What if the answer is negative? Your organization doesn’t support your investing in these types of programs. However, you still have user demand. Your users, at that point, may need to spend their own money to acquire products on their own, which is where Rosetta Stone and Pimsleur come into the mix.
Other considerations include delivery mechanisms. Language learning has moved from CDs to the web. The interactivity of the internet not only facilitates vocabulary building and grammar correction, but it also helps with instantaneous feedback, the pronunciations of words, and communications with other students. It would seem obvious that language learning on your phone would be the next step.

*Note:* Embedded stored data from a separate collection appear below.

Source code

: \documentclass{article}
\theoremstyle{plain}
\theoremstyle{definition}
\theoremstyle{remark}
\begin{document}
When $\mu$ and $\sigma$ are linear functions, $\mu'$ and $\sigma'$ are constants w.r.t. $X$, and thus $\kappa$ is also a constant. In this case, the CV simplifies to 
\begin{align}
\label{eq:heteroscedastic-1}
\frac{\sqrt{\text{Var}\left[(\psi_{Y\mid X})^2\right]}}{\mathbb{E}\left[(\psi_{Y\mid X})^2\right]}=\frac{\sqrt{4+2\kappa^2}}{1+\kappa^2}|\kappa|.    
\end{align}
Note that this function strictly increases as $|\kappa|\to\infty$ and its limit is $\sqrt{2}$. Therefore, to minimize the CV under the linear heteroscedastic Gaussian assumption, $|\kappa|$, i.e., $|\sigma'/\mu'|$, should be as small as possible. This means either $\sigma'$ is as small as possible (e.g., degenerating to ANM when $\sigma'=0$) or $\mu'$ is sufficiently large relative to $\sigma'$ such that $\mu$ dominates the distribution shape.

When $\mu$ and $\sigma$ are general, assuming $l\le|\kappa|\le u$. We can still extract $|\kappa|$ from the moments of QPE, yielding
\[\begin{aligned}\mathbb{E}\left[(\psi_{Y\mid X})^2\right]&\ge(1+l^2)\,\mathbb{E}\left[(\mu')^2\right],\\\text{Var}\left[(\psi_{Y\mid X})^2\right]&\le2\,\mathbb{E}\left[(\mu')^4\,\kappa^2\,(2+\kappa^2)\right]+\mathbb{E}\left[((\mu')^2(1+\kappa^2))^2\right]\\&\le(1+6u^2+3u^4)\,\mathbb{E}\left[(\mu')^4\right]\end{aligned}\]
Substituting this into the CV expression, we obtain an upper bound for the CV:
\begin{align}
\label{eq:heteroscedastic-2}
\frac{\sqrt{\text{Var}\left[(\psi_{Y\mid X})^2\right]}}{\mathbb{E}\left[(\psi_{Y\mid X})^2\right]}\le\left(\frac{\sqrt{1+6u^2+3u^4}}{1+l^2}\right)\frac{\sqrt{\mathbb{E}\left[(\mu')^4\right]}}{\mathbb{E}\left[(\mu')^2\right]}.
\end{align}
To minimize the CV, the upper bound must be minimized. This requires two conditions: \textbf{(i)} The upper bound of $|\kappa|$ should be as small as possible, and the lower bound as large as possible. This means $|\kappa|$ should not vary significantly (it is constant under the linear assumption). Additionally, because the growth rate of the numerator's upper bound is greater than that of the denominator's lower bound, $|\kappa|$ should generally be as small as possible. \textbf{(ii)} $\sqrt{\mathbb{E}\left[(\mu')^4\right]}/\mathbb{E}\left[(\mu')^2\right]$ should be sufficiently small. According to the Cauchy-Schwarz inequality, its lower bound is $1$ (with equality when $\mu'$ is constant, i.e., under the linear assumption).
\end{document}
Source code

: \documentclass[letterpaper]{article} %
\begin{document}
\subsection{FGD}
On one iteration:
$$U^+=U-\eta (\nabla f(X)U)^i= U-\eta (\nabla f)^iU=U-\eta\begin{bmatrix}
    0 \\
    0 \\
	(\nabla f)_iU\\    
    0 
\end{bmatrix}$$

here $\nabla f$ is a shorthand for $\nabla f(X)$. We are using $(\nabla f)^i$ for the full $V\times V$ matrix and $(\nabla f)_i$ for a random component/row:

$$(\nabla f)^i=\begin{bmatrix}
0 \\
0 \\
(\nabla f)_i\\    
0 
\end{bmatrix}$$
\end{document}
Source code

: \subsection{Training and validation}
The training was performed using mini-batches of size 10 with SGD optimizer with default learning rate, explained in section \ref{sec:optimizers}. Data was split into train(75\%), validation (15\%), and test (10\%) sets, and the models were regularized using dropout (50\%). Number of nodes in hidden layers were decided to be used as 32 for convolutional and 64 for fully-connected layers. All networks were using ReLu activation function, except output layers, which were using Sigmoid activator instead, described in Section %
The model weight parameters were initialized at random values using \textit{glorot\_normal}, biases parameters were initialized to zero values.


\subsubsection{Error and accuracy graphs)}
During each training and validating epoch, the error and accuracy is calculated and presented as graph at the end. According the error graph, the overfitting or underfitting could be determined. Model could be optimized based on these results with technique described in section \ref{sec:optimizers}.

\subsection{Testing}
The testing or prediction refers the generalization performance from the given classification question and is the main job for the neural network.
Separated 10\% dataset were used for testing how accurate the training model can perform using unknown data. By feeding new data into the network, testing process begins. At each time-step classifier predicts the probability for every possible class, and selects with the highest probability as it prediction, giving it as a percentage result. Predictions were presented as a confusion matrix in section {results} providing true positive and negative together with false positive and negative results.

Some of the companies mentioned in this article have products available on mobile devices, while others are moving quickly in that direction.
[ILLUSTRATION OMITTED] Pricing is always an issue, but I found it difficult to nail down exact pricing, as many of these companies were touting sale prices with no indication about how long the sales would be in effect. Plus, if you’re involved in consortial buying, those prices will be individually negotiated.
LEARNING STYLES Research into styles applicable to the learning of other languages is hardly a new phenomenon. The ERIC (Education Resources Information Center) database has several thesaurus terms you can use to find this research, such as Second Language Instruction, Second Language Learning, Bilingual Education, Conversational Language Courses, and Whole Language Approach. There are tens of thousands of documents classified under one or more of these subject headings.
Today’s language-learning software programs recognize many different learning styles and incorporate visual and audio elements. They’ve also gotten social, with communities being built into the learning experience. Because of different learning styles, you may find that some people in your organization respond better to one product than another.
All the products reviewed here support a casual approach to language learning, in that they assume users simply want to be able to get around in another country. They are not designed for those who want to hold a conversation with colleagues about their shared professional expertise or who need to understand what is being said at a technical conference.
These language-learning tools are more of the starter variety and, as such, perform reasonably well. Whether you add these to your library collection or subscribe on your own, you’ll want to choose the software package that offers the languages you want and teaches them in a style conducive to your learning proclivities.
Kiitos etta luit tama artikkelin (Thanks for reading this article), as my nephew would say if he had actually learned Finnish.
ENDANGERED LANGUAGES [ILLUSTRATION OMITTED] There are other ways in which the internet affects language learning beyond simply learning some rudimentary phrases in another language in preparation for being a tourist. It’s a powerful force for the preservation of languages that might otherwise die out.
Rosetta Stone, for example, has an Endangered Language Program, which is trying to preserve languages that are in danger of dying out, such as Inupiaq, Mohawk, Navajo, and Chitimacha (www .rosettastone.com/global/endangered). Schools use Rosetta Stone to teach children languages that could become extinct if not used.
UNESCO maintains an Atlas of the World’s Languages in Danger (www.unesco.org/culture/languages-atlas/en/ atlasmap.html). It is regularly updated and is part of UNESCO’s attempts to raise awareness of and help preserve these languages.
The World Oral Literature Project, based at the University of Cambridge (U.K.), is a pilot project to crowdsource indigenous languages that might be in danger of extinction (www.oralliterature.org). The project includes both textual information and sound recordings.